Negative thinking can have a huge effect on how we react to certain situations. It can cause unnecessary stress and anxiety that could lead to a full-blown panic attack. Negative thoughts can cause chaos, deep sorrow, regret and shame in some situations.
Negative Thinking – here is a fictional relationship type scenario!
Julie and her boyfriend Luke have been together for eight years and have been living together for the past three. They have a very loving, happy relationship and enjoy a nice lifestyle. Julie can sometimes be a bit possessive where Luke is concerned but this has never caused any big issues between them.
Julie has been asked by her boss to go out and buy some groceries for the office.
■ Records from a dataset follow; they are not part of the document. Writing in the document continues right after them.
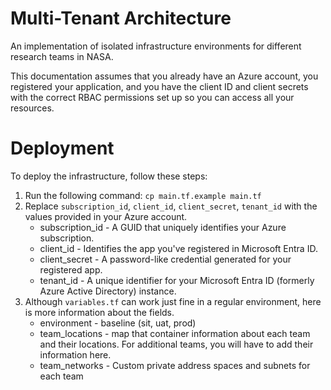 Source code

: # Multi-Tenant Architecture

An implementation of isolated infrastructure environments for different research teams in NASA.

This documentation assumes that you already have an Azure account, you registered your application, and you have the client ID and client secrets with the correct RBAC permissions set up so you can access all your resources.

# Deployment

To deploy the infrastructure, follow these steps:

1. Run the following command: 
    ```cp main.tf.example main.tf```
2. Replace ```subscription_id```, ```client_id```, ```client_secret```, ```tenant_id``` with the values provided in your Azure account.
    - subscription_id - A GUID that uniquely identifies your Azure subscription.
    - client_id - Identifies the app you've registered in Microsoft Entra ID.
    - client_secret - A password-like credential generated for your registered app.
    - tenant_id - A unique identifier for your Microsoft Entra ID (formerly Azure Active Directory) instance.
3. Although ```variables.tf``` can work just fine in a regular environment, here is more information about the fields.
    - environment - baseline (sit, uat, prod)
    - team_locations - map that container information about each team and their locations. For additional teams, you will have to add their information here.
    - team_networks - Custom private address spaces and subnets for each team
She has just entered the high street when she sees Luke with another woman going into a coffee shop. They are laughing and chatting.
Julie’s first thoughts are, ‘He’s cheating on me, after all, this time we’ve been together, how could he!’
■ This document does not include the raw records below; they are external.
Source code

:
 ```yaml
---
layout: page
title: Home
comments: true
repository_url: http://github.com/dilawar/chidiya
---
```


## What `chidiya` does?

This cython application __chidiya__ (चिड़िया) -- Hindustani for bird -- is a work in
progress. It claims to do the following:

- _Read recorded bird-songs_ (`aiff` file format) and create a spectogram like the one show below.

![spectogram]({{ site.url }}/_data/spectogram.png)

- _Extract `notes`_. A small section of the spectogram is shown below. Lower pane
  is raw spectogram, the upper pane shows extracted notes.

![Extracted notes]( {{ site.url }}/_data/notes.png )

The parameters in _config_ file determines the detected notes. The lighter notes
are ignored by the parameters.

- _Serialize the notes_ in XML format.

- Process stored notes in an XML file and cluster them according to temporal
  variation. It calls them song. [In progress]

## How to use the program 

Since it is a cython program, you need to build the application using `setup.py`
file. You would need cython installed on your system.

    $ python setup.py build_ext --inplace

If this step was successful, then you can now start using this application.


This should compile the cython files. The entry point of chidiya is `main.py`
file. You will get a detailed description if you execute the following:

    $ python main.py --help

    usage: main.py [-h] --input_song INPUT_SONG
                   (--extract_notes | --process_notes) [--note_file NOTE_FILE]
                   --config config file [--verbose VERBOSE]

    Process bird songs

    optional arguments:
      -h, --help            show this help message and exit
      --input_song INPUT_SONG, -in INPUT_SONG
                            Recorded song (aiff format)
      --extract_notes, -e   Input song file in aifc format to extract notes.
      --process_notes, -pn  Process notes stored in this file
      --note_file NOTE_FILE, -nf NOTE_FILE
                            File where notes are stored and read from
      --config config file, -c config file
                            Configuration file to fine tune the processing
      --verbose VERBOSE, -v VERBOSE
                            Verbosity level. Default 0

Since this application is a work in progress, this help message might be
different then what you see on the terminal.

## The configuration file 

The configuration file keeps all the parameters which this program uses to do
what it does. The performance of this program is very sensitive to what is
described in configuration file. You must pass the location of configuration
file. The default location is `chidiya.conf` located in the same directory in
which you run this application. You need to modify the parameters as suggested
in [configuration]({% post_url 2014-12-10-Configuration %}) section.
She starts to feel sick and feels her hands and legs begin to tremble. Her mind blanks completely for a few minutes and then she becomes extremely angry. At this point in time, Julie is unable to think rationally and is certainly out of control. Her one thought of Luke ‘cheating‘ was the trigger to her mental and physical feelings that lead to her forthcoming aggressive behavior.
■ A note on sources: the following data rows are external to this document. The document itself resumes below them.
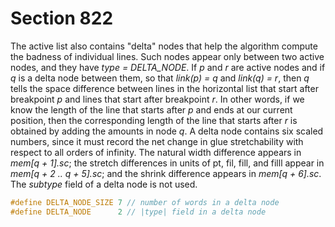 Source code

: # Section 822

The active list also contains "delta" nodes that help the algorithm compute the badness of individual lines.
Such nodes appear only between two active nodes, and they have *type = DELTA_NODE*.
If *p* and *r* are active nodes and if *q* is a delta node between them, so that *link(p) = q* and *link(q) = r*, then *q* tells the space difference between lines in the horizontal list that start after breakpoint *p* and lines that start after breakpoint *r*.
In other words, if we know the length of the line that starts after *p* and ends at our current position, then the corresponding length of the line that starts after *r* is obtained by adding the amounts in node&nbsp;*q*.
A delta node contains six scaled numbers, since it must record the net change in glue stretchability with respect to all orders of infinity.
The natural width difference appears in *mem[q + 1].sc*; the stretch differences in units of pt, fil, fill, and filll appear in *mem[q + 2 .. q + 5].sc*; and the shrink difference appears in *mem[q + 6].sc*.
The *subtype* field of a delta node is not used.

```c include/constants.h
#define DELTA_NODE_SIZE 7 // number of words in a delta node
#define DELTA_NODE      2 // |type| field in a delta node
```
This is how Julie finally reacted because of her negative thinking…
Julie seething with anger storms into the coffee shop asking them both in a very loud voice what they thought they were up to! Luke was totally surprised to see her and certainly taken aback by her aggressive approach, he tried to calm her down by introducing his friend but Julie was not listening to him. In the end, the lady left embarrassed that people were looking at them. Luke ushered Julie outside totally mortified and shocked by her over the top aggressive behavior. An argument ensued on the street with Julie ending up in floods of tears and Luke storming off now really angry himself. On returning to work everyone in the office could see Julie was upset and had been crying. Julie did not speak to any of her colleagues for the rest of the day and this caused Chinese whispers around the office.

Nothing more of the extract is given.